**Task goal**
In the records below, find the lines that include "linux" and copy each.

[Stored data]
-- Opening Marker --

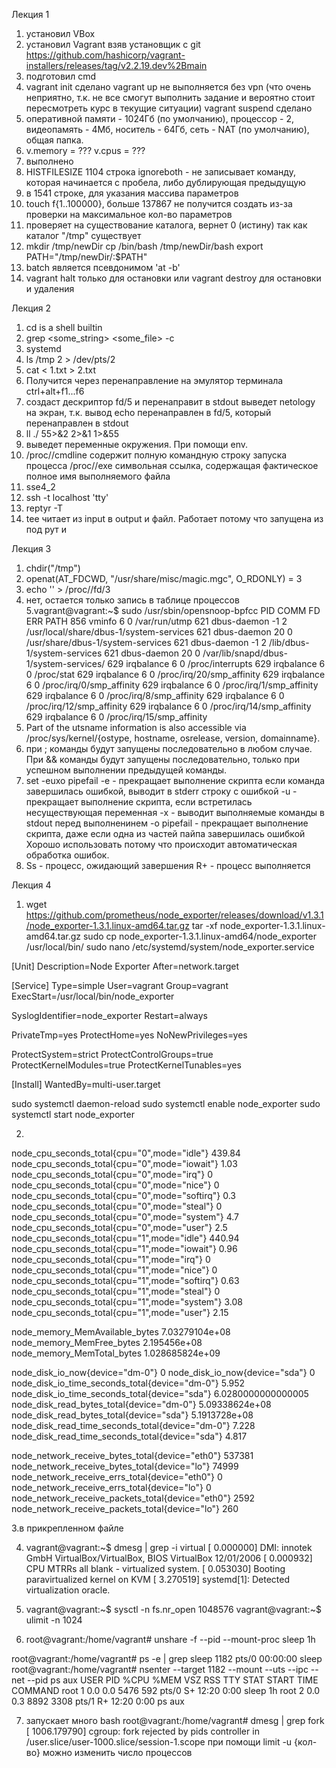 Лекция 1
1. установил VBox
2. установил Vagrant взяв установщик с git https://github.com/hashicorp/vagrant-installers/releases/tag/v2.2.19.dev%2Bmain
3. подготовил cmd
4. vagrant init сделано
vagrant up не выполняется без vpn (что очень неприятно, т.к. не все смогут выполнить задание и вероятно стоит пересмотреть курс в текущие ситуации)
vagrant suspend сделано
5. оперативной памяти - 1024Гб (по умолчанию), процессор - 2, видеопамять - 4Мб, носитель - 64Гб, сеть - NAT (по умолчанию), общая папка.
6. v.memory = ??? v.cpus = ???
7. выполнено
8. HISTFILESIZE 1104 строка
ignoreboth - не записывает команду, которая начинается с пробела, либо дублирующая предыдущую
9. в 1541 строке, для указания массива параметров
10. touch f{1..100000}, больше 137867 не получится создать из-за проверки на максимальное кол-во параметров
11. проверяет на существование каталога, вернет 0 (истину) так как каталог "/tmp" существует
12. mkdir /tmp/newDir
cp /bin/bash /tmp/newDir/bash
export PATH="/tmp/newDir/:$PATH"
13. batch является псевдонимом 'at -b'
14. vagrant halt только для остановки
или vagrant destroy для остановки и удаления

Лекция 2
1. cd is a shell builtin
2. grep <some_string> <some_file> -c
3. systemd
4. ls /tmp 2 > /dev/pts/2
5. cat < 1.txt > 2.txt
6. Получится через перенаправление на эмулятор терминала ctrl+alt+f1...f6
7. создаст дескриптор fd/5 и перенаправит в stdout
выведет netology на экран, т.к. вывод echo перенаправлен в fd/5, который перенаправлен в stdout
8. ll ./ 55>&2 2>&1 1>&55
9. выведет переменные окружения. При помощи env.
10. /proc/<PID>/cmdline
  содержит полную командную строку запуска процесса
/proc/<PID>/exe
  символьная ссылка, содержащая фактическое полное имя выполняемого файла
11. sse4_2
12. ssh -t localhost 'tty'
13. reptyr -T <PID>
14. tee читает из input в output и файл. Работает потому что запущена из под рут и 

Лекция 3
1. chdir("/tmp")
2. openat(AT_FDCWD, "/usr/share/misc/magic.mgc", O_RDONLY) = 3
3. echo '' > /proc/<PID>/fd/3
4. нет, остается только запись в таблице процессов
5.vagrant@vagrant:~$ sudo /usr/sbin/opensnoop-bpfcc
PID    COMM               FD ERR PATH
856    vminfo              6   0 /var/run/utmp
621    dbus-daemon        -1   2 /usr/local/share/dbus-1/system-services
621    dbus-daemon        20   0 /usr/share/dbus-1/system-services
621    dbus-daemon        -1   2 /lib/dbus-1/system-services
621    dbus-daemon        20   0 /var/lib/snapd/dbus-1/system-services/
629    irqbalance          6   0 /proc/interrupts
629    irqbalance          6   0 /proc/stat
629    irqbalance          6   0 /proc/irq/20/smp_affinity
629    irqbalance          6   0 /proc/irq/0/smp_affinity
629    irqbalance          6   0 /proc/irq/1/smp_affinity
629    irqbalance          6   0 /proc/irq/8/smp_affinity
629    irqbalance          6   0 /proc/irq/12/smp_affinity
629    irqbalance          6   0 /proc/irq/14/smp_affinity
629    irqbalance          6   0 /proc/irq/15/smp_affinity
6. Part of the utsname information is also accessible via /proc/sys/kernel/{ostype, hostname, osrelease, version, domainname}.
7. при ; команды будут запущены последовательно в любом случае. При && команды будут запущены последовательно, только при успешном выполнении предыдущей команды.
8. set -euxo pipefail
-e - прекращает выполнение скрипта если команда завершилась ошибкой, выводит в stderr строку с ошибкой
-u - прекращает выполнение скрипта, если встретилась несуществующая переменная
-x - выводит выполняемые команды в stdout перед выполненинем
-o pipefail - прекращает выполнение скрипта, даже если одна из частей пайпа завершилась ошибкой
Хорошо использовать потому что происходит автоматическая обработка ошибок.
9. Ss - процесс, ожидающий завершения
R+ - процесс выполняется

Лекция 4
1. wget https://github.com/prometheus/node_exporter/releases/download/v1.3.1/node_exporter-1.3.1.linux-amd64.tar.gz
tar -xf node_exporter-1.3.1.linux-amd64.tar.gz
sudo cp node_exporter-1.3.1.linux-amd64/node_exporter /usr/local/bin/
sudo nano /etc/systemd/system/node_exporter.service

[Unit]
Description=Node Exporter
After=network.target

[Service]
Type=simple
User=vagrant
Group=vagrant
ExecStart=/usr/local/bin/node_exporter

SyslogIdentifier=node_exporter
Restart=always

PrivateTmp=yes
ProtectHome=yes
NoNewPrivileges=yes

ProtectSystem=strict
ProtectControlGroups=true
ProtectKernelModules=true
ProtectKernelTunables=yes

[Install]
WantedBy=multi-user.target


sudo systemctl daemon-reload
sudo systemctl enable node_exporter
sudo systemctl start node_exporter

2.
node_cpu_seconds_total{cpu="0",mode="idle"} 439.84
node_cpu_seconds_total{cpu="0",mode="iowait"} 1.03
node_cpu_seconds_total{cpu="0",mode="irq"} 0
node_cpu_seconds_total{cpu="0",mode="nice"} 0
node_cpu_seconds_total{cpu="0",mode="softirq"} 0.3
node_cpu_seconds_total{cpu="0",mode="steal"} 0
node_cpu_seconds_total{cpu="0",mode="system"} 4.7
node_cpu_seconds_total{cpu="0",mode="user"} 2.5
node_cpu_seconds_total{cpu="1",mode="idle"} 440.94
node_cpu_seconds_total{cpu="1",mode="iowait"} 0.96
node_cpu_seconds_total{cpu="1",mode="irq"} 0
node_cpu_seconds_total{cpu="1",mode="nice"} 0
node_cpu_seconds_total{cpu="1",mode="softirq"} 0.63
node_cpu_seconds_total{cpu="1",mode="steal"} 0
node_cpu_seconds_total{cpu="1",mode="system"} 3.08
node_cpu_seconds_total{cpu="1",mode="user"} 2.15

node_memory_MemAvailable_bytes 7.03279104e+08
node_memory_MemFree_bytes 2.195456e+08
node_memory_MemTotal_bytes 1.028685824e+09

node_disk_io_now{device="dm-0"} 0
node_disk_io_now{device="sda"} 0
node_disk_io_time_seconds_total{device="dm-0"} 5.952
node_disk_io_time_seconds_total{device="sda"} 6.0280000000000005
node_disk_read_bytes_total{device="dm-0"} 5.09338624e+08
node_disk_read_bytes_total{device="sda"} 5.1913728e+08
node_disk_read_time_seconds_total{device="dm-0"} 7.228
node_disk_read_time_seconds_total{device="sda"} 4.817

node_network_receive_bytes_total{device="eth0"} 537381
node_network_receive_bytes_total{device="lo"} 74999
node_network_receive_errs_total{device="eth0"} 0
node_network_receive_errs_total{device="lo"} 0
node_network_receive_packets_total{device="eth0"} 2592
node_network_receive_packets_total{device="lo"} 260

3.в прикрепленном файле

4. vagrant@vagrant:~$ dmesg | grep -i virtual
[    0.000000] DMI: innotek GmbH VirtualBox/VirtualBox, BIOS VirtualBox 12/01/2006
[    0.000932] CPU MTRRs all blank - virtualized system.
[    0.053030] Booting paravirtualized kernel on KVM
[    3.270519] systemd[1]: Detected virtualization oracle.

5. vagrant@vagrant:~$ sysctl -n fs.nr_open
1048576
vagrant@vagrant:~$ ulimit -n
1024

6. root@vagrant:/home/vagrant# unshare -f --pid --mount-proc sleep 1h

root@vagrant:/home/vagrant# ps -e | grep sleep
   1182 pts/0    00:00:00 sleep
root@vagrant:/home/vagrant# nsenter --target 1182 --mount --uts --ipc --net --pid ps aux
USER         PID %CPU %MEM    VSZ   RSS TTY      STAT START   TIME COMMAND
root           1  0.0  0.0   5476   592 pts/0    S+   12:20   0:00 sleep 1h
root           2  0.0  0.3   8892  3308 pts/1    R+   12:20   0:00 ps aux

7. запускает много bash
root@vagrant:/home/vagrant# dmesg | grep fork
[ 1006.179790] cgroup: fork rejected by pids controller in /user.slice/user-1000.slice/session-1.scope
при помощи limit -u {кол-во} можно изменить число процессов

-- Closing Marker --

**Solution**
1. wget https://github.com/prometheus/node_exporter/releases/download/v1.3.1/node_exporter-1.3.1.linux-amd64.tar.gz
tar -xf node_exporter-1.3.1.linux-amd64.tar.gz
sudo cp node_exporter-1.3.1.linux-amd64/node_exporter /usr/local/bin/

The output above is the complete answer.